Task brief
Your answer should consist of every line in the records that holds "width".
[Exercise inputs Boundary: Start]
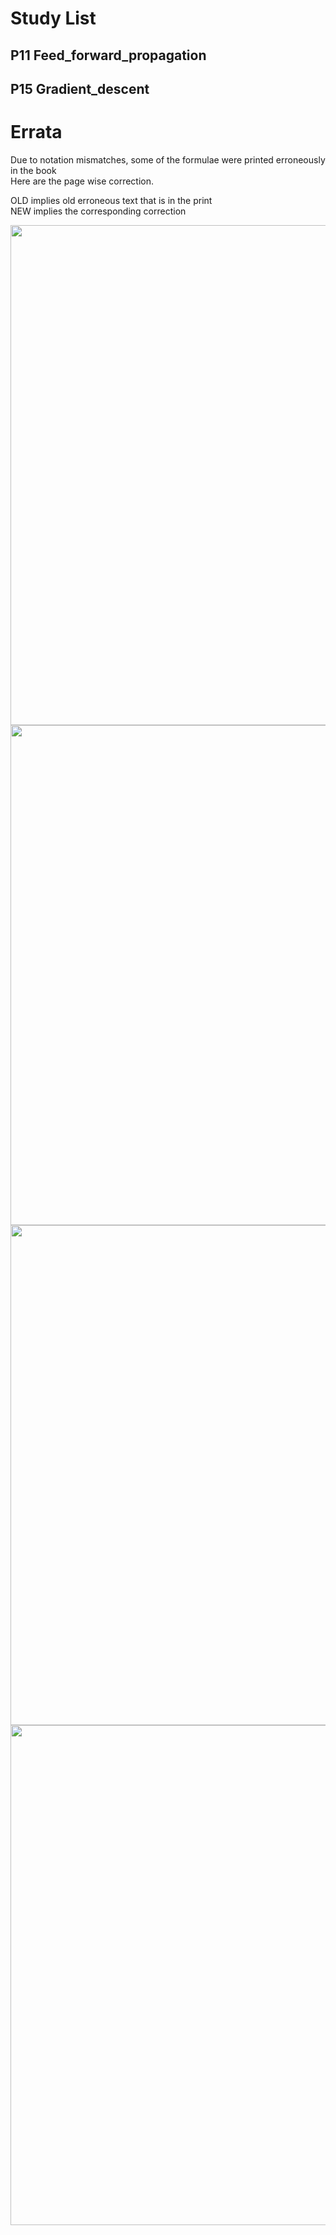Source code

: # Study List
## P11 Feed_forward_propagation
## P15 Gradient_descent



# Errata

Due to notation mismatches, some of the formulae were printed erroneously in the book  
Here are the page wise correction.

OLD implies old erroneous text that is in the print  
NEW implies the corresponding correction

<img src="https://user-images.githubusercontent.com/3656100/147462604-1ce197f7-61f6-487e-8b97-68b63a2bcd84.png" width="800px"/>
<img src="https://i.imgur.com/LNI7Z82.png" width="800px"></img>
<img src="https://i.imgur.com/Ptf8B08.png" width="800px"></img>
<img src="https://i.imgur.com/FNJxzVl.png" width="800px"></img>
[Exercise inputs Boundary: End]
Written answer
<img src="https://user-images.githubusercontent.com/3656100/147462604-1ce197f7-61f6-487e-8b97-68b63a2bcd84.png" width="800px"/>
<img src="https://i.imgur.com/LNI7Z82.png" width="800px"></img>
<img src="https://i.imgur.com/Ptf8B08.png" width="800px"></img>
<img src="https://i.imgur.com/FNJxzVl.png" width="800px"></img>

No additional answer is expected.